*Goal of the exercise:*
Reproduce every line in the listing that contains the word "techniques".

═════ Material provided

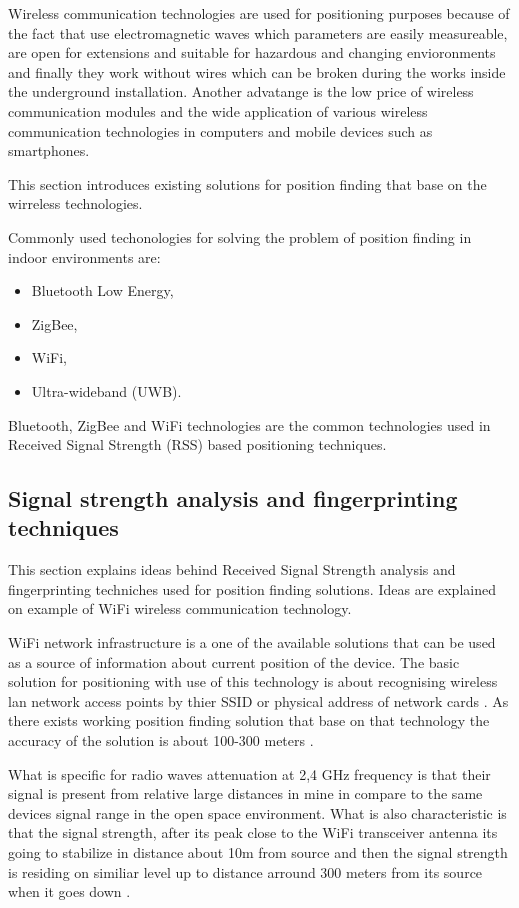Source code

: \documentclass[../main.tex]{subfiles}
\begin{document}
Wireless communication technologies are used for positioning purposes because of the fact that use electromagnetic waves which parameters are easily measureable, are open for extensions and suitable for hazardous and changing envioronments and finally they work without wires which can be broken during the works inside the underground installation. Another advatange is the low price of wireless communication modules and the wide application of various wireless communication technologies in computers and mobile devices such as smartphones.

This section introduces existing solutions for position finding that base on the wirreless technologies.

Commonly used techonologies for solving the problem of position finding in indoor environments are\cite{positioning_tests}:
\begin{itemize}
	\item Bluetooth Low Energy,
	\item ZigBee,
	\item WiFi,
	\item Ultra-wideband (UWB).
\end{itemize}

Bluetooth, ZigBee and WiFi technologies are the common technologies used in Received Signal Strength (RSS) based positioning techniques.

\subsection{Signal strength analysis and fingerprinting techniques} %
\label{sub:wifi_fingerprinting}

This section explains ideas behind Received Signal Strength analysis and fingerprinting techniches used for position finding solutions. Ideas are explained on example of WiFi wireless communication technology.

WiFi network infrastructure is a one of the available solutions that can be used as a source of information about current position of the device. The basic solution for positioning with use of this technology is about recognising wireless lan network access points by thier SSID or physical address of network cards \cite{WLAN_fingerprinting}. As there exists working position finding solution that base on that technology the accuracy of the solution is about 100-300 meters \cite{thesis_tablet_positioning}.

What is specific for radio waves attenuation at 2,4 GHz frequency is that their signal is present from relative large distances in mine in compare to the same devices signal range in the open space environment. What is also characteristic is that the signal strength, after its peak close to the WiFi transceiver antenna its going to stabilize in distance about 10m from source and then the signal strength is residing on similiar level up to distance arround 300 meters from its source when it goes down \cite{Thesis_CM}.
\end{document}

══════════

*Answer to this problem:*
Bluetooth, ZigBee and WiFi technologies are the common technologies used in Received Signal Strength (RSS) based positioning techniques.
\subsection{Signal strength analysis and fingerprinting techniques} %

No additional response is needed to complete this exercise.